Thursday, November 15, 2007

Critics Decry Naver's Domination of Korean Internet

Korea's Internet empire NHN is dominating internet at an alarming rate. Known best for its portal Naver, the company is sweeping core online concern countries like gaming, community services and advertisement armed with a near-monopoly share (70 percent) of the Internet hunt market. It have seen its gross sales turn 70-fold over the past six old age since it began concern as a start-up inch 2000. It's expected to post W900 billion (US$1=W916) in gross sales and W270 billion in nett net income this year. At one point its marketplace capitalisation even surpassed that of Korean Peninsula Telecom, whose gross sales are more than than W10 trillion.

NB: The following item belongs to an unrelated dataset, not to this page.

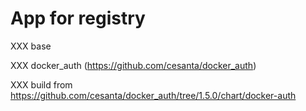 # App for registry

XXX base

XXX docker_auth (https://github.com/cesanta/docker_auth)

XXX build from https://github.com/cesanta/docker_auth/tree/1.5.0/chart/docker-auth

But NHN's explosive growing have the Korean Internet industry shaking at its roots. As NHN tightens its clasp on the market, little Internet companies either go low-level to the giant or are eventually run out of business. "Small Internet start-ups are being undermined at their foundations as NHN lookouts and hires talented workers," said Ahn Chul-soo, president of the board of AhnLab.


NHN's two pillars are hunt portal Naver (www.naver.com) and game portal Hangame (www.hangame.com). Naver have near unbeatable power. According to KoreanClick, an Internet marketplace research worker and consulting company, Korean Peninsula norms about 4.7 billion Internet hunts per month. Naver business relationships for 70 percentage of those, with 3.3 billion, far ahead of second-ranking Daum (16 percent) and third-ranking Empas (5 percent). This monopolistic Pb is unprecedented in the world.

What put Naver apart from other hunt engines is its exclusivity -- it doesn't let users to travel to other sites. Unlike Google, which indicates its users to all different countries of the web, Naver is designed so that users can make all they necessitate without leaving the site, offering everything from an encyclopaedia to news to a cognition database and blogs.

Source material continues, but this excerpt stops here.